* _Problem to work on_:
Locate, in the data below, the line that contains "6. In scrivener, navigate" and the line that contains "9. Cite away!"; reproduce exactly those two lines and every line between them, nothing more.
=== Provided records ===
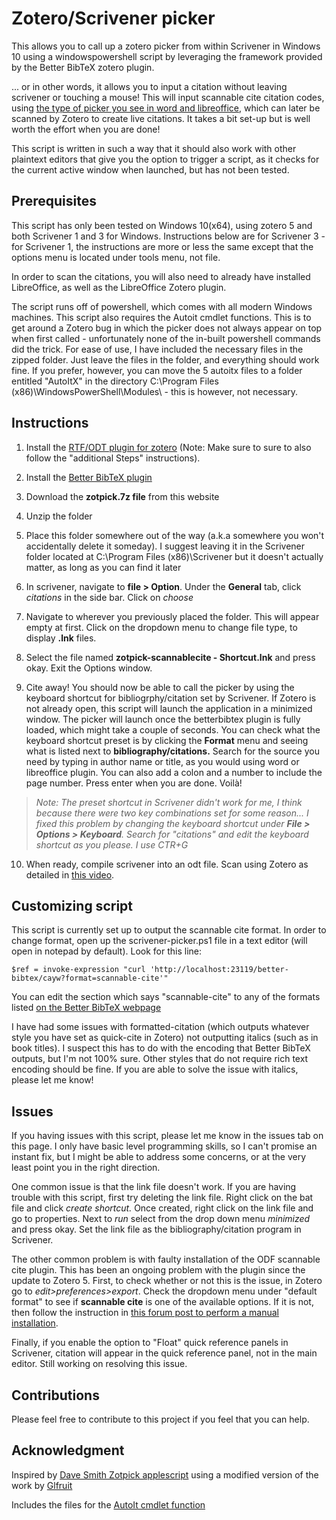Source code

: # Zotero/Scrivener picker

This allows you to call up a zotero picker from within Scrivener in Windows 10 using a windowspowershell script by leveraging the framework provided by the Better BibTeX zotero plugin.

... or in other words, it allows you to input a citation without leaving scrivener or touching a mouse! This will input scannable cite citation codes, using [the type of picker you see in word and libreoffice](http://mossiso.com/wp-content/uploads/2012/04/zotero-new-view-find-citation.png), which can later be scanned by Zotero to create live citations. It takes a bit set-up but is well worth the effort when you are done!

This script is written in such a way that it should also work with other plaintext editors that give you the option to trigger a script, as it checks for the current active window when launched, but has not been tested.

## Prerequisites
This script has only been tested on Windows 10(x64), using zotero 5 and both Scrivener 1 and 3 for Windows. Instructions below are for Scrivener 3 - for Scrivener 1, the instructions are more or less the same except that the options menu is located under tools menu, not file. 

In order to scan the citations, you will also need to already have installed LibreOffice, as well as the LibreOffice Zotero plugin. 

The script runs off of powershell, which comes with all modern Windows machines. This script also requires the Autoit cmdlet functions. This is to get around a Zotero bug in which the picker does not always appear on top when first called - unfortunately none of the in-built powershell commands did the trick. For ease of use, I have included the necessary files in the zipped folder. Just leave the files in the folder, and everything should work fine. If you prefer, however, you can move the 5 autoitx files to a folder entitled "AutoItX" in the directory C:\Program Files (x86)\WindowsPowerShell\Modules\ - this is however, not necessary.

## Instructions
1. Install the [RTF/ODT plugin for zotero](https://zotero-odf-scan.github.io/zotero-odf-scan/) (Note: Make sure to sure to also follow the "additional Steps" instructions).

2. Install the [Better BibTeX plugin](https://retorque.re/zotero-better-bibtex/installation/)

3. Download the **zotpick.7z file** from this website

4. Unzip the folder

5. Place this folder somewhere out of the way (a.k.a somewhere you won't accidentally delete it someday). I suggest leaving it in the Scrivener folder located at C:\Program Files (x86)\Scrivener but it doesn't actually matter, as long as you can find it later

6. In scrivener, navigate to **file > Option**. Under the **General** tab, click *citations* in the side bar. Click on *choose*

7. Navigate to wherever you previously placed the folder. This will appear empty at first. Click on the dropdown menu to change file type, to display **.lnk** files. 

8. Select the file named **zotpick-scannablecite - Shortcut.lnk** and press okay. Exit the Options window. 

9. Cite away! You should now be able to call the picker by using the keyboard shortcut for bibliogrphy/citation set by Scrivener. If Zotero is not already open, this script will launch the application in a minimized window. The picker will launch once the betterbibtex plugin is fully loaded, which might take a couple of seconds. You can check what the keyboard shortcut preset is by clicking the **Format** menu and seeing what is listed next to **bibliography/citations.** Search for the source you need by typing in author name or title, as you would using word or libreoffice plugin. You can also add a colon and a number to include the page number. Press enter when you are done. Voilà! 

> *Note: The preset shortcut in Scrivener didn't work for me, I think because there were two key combinations set for some reason... I fixed this problem by changing the keyboard shortcut under **File > Options > Keyboard**. Search for "citations" and edit the keyboard shortcut as you please. I use CTR+G*

10. When ready, compile scrivener into an odt file. Scan using Zotero as detailed in [this video](https://youtu.be/WO116kjtUow?t=357).

## Customizing script

This script is currently set up to output the scannable cite format. In order to change format, open up the scrivener-picker.ps1 file in a text editor (will open in notepad by default). Look for this line:

`$ref = invoke-expression "curl 'http://localhost:23119/better-bibtex/cayw?format=scannable-cite'"`

You can edit the section which says "scannable-cite" to any of the formats listed [on the Better BibTeX webpage](https://retorque.re/zotero-better-bibtex/cayw/
)

I have had some issues with formatted-citation (which outputs whatever style you have set as quick-cite in Zotero) not outputting italics (such as in book titles). I suspect this has to do with the encoding that Better BibTeX outputs, but I'm not 100% sure. Other styles that do not require rich text encoding should be fine. If you are able to solve the issue with italics, please let me know!

## Issues

If you having issues with this script, please let me know in the issues tab on this page. I only have basic level programming skills, so I can't promise an instant fix, but I might be able to address some concerns, or at the very least point you in the right direction.

One common issue is that the link file doesn't work. If you are having trouble with this script, first try deleting the link file. Right click on the bat file and click *create shortcut.* Once created, right click on the link file and go to properties. Next to *run* select from the drop down menu *minimized* and press okay. Set the link file as the bibliography/citation program in Scrivener.

The other common problem is with faulty installation of the ODF scannable cite plugin. This has been an ongoing problem with the plugin since the update to Zotero 5. First, to check whether or not this is the issue, in Zotero go to *edit>preferences>export*. Check the dropdown menu under "default format" to see if **scannable cite** is one of the available options. If it is not, then follow the instruction in [this forum post to perform a manual installation](https://forums.zotero.org/discussion/57428/scannable-cite-not-showing-up-in-zotero-standalone).

Finally, if you enable the option to "Float" quick reference panels in Scrivener, citation will appear in the quick reference panel, not in the main editor. Still working on resolving this issue.

## Contributions

Please feel free to contribute to this project if you feel that you can help.

## Acknowledgment
Inspired by  [Dave Smith Zotpick applescript](https://github.com/davepwsmith/zotpick-applescript) using a modified version of the work by [Glfruit](https://gist.github.com/glfruit)

Includes the files for the [AutoIt cmdlet function](https://www.autoitconsulting.com/site/scripting/autoit-cmdlets-for-windows-powershell/)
===
* _Exercise solution_:
6. In scrivener, navigate to **file > Option**. Under the **General** tab, click *citations* in the side bar. Click on *choose*

7. Navigate to wherever you previously placed the folder. This will appear empty at first. Click on the dropdown menu to change file type, to display **.lnk** files. 

8. Select the file named **zotpick-scannablecite - Shortcut.lnk** and press okay. Exit the Options window. 

9. Cite away! You should now be able to call the picker by using the keyboard shortcut for bibliogrphy/citation set by Scrivener. If Zotero is not already open, this script will launch the application in a minimized window. The picker will launch once the betterbibtex plugin is fully loaded, which might take a couple of seconds. You can check what the keyboard shortcut preset is by clicking the **Format** menu and seeing what is listed next to **bibliography/citations.** Search for the source you need by typing in author name or title, as you would using word or libreoffice plugin. You can also add a colon and a number to include the page number. Press enter when you are done. Voilà! 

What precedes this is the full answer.